- Directed by: Prateb Gomonpis
- Starring: Mitr Chaibancha Rewadee Sewilai Win Wunchai Narmkern bunnuk Praphasee Satornkid Naiyana TanomSub Usanee Isaranun NoppaMad Sirisopon Punga Suttirin Porn Paroch Pramin Jarujarit Sail Poonsai Sompong pongmitr Sukon Kueawleam Lortok
- Distributed by: Tussanai Films
- Release date: June 18, 1958;
- Country: Thailand
- Language: Thai
- Box office: 800,000 baht.

= Chart Suea =

1958 film

Chart Suea (ชาติเสือ) is a Thai film based on a work by "Orawun" (lyu Sresawek). It was premièred on June 18, 1958, at Sala Chalermkrung Royal Theatre and Sala Chalermbure Royal Theatre. The film was directed by Prateb Gomonpis. It is a sequel to the 1956 film PraiKuarng.

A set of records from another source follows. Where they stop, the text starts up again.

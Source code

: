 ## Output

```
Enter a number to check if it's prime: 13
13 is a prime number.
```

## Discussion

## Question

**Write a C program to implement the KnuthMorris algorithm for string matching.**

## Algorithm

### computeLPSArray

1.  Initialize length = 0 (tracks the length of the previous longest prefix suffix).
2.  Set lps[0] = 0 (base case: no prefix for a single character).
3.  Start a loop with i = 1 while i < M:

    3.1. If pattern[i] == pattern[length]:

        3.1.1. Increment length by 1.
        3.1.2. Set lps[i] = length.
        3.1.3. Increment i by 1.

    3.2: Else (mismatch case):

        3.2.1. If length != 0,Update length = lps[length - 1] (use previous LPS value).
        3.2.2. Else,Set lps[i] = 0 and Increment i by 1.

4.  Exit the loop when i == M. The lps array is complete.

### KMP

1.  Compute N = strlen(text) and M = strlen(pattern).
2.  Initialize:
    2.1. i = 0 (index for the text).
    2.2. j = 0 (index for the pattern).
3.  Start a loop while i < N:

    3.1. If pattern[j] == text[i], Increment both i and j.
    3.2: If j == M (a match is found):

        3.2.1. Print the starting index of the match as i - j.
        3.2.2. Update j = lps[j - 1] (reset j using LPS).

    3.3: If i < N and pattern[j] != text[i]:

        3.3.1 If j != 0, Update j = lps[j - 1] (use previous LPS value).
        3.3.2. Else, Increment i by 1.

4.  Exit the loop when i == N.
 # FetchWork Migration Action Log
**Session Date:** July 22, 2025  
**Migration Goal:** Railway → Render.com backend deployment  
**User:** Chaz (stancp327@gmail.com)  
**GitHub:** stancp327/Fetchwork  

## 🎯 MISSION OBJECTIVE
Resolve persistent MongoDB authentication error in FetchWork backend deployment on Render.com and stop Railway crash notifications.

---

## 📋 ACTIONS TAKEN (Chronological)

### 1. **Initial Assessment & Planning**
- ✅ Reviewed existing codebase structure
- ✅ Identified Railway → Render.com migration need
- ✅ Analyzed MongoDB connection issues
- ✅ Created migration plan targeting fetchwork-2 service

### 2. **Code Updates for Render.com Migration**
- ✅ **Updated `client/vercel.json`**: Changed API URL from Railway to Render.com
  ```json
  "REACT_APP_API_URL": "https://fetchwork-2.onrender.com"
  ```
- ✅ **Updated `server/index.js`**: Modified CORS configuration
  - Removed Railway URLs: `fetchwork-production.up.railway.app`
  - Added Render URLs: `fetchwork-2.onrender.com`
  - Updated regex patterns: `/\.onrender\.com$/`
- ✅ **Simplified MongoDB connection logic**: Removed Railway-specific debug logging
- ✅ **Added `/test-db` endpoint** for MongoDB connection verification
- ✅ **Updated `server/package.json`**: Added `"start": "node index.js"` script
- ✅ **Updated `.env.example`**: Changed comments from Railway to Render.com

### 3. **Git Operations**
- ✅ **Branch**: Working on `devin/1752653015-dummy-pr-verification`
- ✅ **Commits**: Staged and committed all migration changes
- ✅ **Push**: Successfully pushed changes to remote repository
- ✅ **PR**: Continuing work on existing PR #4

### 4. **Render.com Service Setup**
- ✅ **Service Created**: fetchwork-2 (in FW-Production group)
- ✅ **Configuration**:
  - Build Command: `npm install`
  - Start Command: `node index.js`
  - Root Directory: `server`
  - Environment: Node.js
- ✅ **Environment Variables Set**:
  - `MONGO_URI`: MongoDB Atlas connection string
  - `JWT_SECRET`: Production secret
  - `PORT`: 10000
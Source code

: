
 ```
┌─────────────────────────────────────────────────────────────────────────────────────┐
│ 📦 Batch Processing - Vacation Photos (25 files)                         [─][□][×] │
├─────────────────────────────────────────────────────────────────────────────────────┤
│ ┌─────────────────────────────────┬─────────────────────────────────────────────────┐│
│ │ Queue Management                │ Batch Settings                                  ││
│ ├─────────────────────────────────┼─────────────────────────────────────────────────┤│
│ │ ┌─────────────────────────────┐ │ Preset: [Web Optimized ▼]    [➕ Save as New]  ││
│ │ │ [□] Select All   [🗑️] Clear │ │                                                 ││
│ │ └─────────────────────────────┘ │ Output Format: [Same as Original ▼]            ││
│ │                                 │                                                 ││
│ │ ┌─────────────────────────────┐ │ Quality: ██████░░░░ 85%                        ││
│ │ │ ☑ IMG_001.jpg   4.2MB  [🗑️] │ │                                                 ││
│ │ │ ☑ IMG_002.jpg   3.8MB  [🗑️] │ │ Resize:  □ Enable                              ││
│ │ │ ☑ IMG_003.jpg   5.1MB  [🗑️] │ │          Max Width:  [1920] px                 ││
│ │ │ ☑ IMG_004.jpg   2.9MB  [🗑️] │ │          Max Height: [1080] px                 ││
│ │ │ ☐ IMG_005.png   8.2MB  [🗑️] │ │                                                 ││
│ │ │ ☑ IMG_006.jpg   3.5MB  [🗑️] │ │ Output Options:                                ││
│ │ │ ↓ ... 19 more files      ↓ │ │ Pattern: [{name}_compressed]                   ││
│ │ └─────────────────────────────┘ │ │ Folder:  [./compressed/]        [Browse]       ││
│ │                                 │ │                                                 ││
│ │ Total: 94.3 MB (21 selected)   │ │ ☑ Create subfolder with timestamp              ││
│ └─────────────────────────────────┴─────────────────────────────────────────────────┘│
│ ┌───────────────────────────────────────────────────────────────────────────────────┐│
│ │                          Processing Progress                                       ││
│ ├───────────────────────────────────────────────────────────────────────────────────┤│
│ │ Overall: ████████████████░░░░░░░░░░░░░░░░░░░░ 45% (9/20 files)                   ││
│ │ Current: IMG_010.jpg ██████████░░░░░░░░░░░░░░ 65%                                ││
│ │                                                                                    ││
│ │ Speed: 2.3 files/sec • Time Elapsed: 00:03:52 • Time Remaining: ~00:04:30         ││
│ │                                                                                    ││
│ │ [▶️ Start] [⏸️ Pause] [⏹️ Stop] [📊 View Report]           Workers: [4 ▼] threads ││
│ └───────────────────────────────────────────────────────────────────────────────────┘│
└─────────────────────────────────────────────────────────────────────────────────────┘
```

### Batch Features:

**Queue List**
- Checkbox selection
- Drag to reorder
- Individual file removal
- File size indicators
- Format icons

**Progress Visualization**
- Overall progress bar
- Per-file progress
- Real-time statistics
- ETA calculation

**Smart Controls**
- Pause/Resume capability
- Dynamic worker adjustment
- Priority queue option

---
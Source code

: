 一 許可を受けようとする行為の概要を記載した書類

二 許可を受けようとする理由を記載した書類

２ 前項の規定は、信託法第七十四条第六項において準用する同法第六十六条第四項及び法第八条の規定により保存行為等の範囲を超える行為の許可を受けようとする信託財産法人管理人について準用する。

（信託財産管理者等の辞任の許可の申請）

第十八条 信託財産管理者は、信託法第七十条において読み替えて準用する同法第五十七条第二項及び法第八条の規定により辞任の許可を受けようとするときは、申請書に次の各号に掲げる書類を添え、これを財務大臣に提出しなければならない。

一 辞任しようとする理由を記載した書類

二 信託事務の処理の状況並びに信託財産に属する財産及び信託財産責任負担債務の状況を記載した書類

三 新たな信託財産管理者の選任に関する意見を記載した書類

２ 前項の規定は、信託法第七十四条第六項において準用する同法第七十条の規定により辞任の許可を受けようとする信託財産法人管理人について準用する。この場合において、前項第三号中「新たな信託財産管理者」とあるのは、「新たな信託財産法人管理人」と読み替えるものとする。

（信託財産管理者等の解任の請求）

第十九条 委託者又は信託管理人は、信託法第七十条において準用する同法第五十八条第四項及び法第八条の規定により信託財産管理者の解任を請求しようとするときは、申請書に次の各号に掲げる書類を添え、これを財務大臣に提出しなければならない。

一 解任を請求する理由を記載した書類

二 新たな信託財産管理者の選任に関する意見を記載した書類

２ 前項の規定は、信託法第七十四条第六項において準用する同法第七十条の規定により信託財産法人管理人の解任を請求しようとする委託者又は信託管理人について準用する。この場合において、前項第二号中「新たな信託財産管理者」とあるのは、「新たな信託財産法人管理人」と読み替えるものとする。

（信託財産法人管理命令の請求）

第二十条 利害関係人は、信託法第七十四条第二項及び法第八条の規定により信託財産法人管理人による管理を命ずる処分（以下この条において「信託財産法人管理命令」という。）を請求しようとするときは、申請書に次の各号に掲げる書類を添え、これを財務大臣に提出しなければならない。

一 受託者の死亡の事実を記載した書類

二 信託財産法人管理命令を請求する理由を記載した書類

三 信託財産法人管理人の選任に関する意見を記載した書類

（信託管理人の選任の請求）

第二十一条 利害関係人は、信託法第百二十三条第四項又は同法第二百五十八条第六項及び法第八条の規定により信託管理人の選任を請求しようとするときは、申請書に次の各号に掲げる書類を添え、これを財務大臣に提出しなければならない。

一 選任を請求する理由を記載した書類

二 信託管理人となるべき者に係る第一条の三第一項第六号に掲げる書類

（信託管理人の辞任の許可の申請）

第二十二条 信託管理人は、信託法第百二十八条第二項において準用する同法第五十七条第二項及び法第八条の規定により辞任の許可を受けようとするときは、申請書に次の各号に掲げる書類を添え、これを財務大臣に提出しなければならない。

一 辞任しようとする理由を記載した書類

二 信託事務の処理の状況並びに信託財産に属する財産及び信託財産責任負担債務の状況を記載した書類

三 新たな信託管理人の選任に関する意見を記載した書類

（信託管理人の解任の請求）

The film was the screen debut of Mitr Chaibancha, as Wai Sukda, and stars Rewadee Sewilai, Win Wunchai, Narmkern bunnuk, Praphasee Satornkid, Naiyana TanomSub, Usanee Isaranun, NoppaMad Sirisopon, Punga Suttirin, Porn Paroch, Pramin Jarujarit, Sail Poonsai, Sompong pongmitr, Sukon Kueawleam and Lortok.

The film has grossed over 800,000 baht. The critical response was mostly favourable.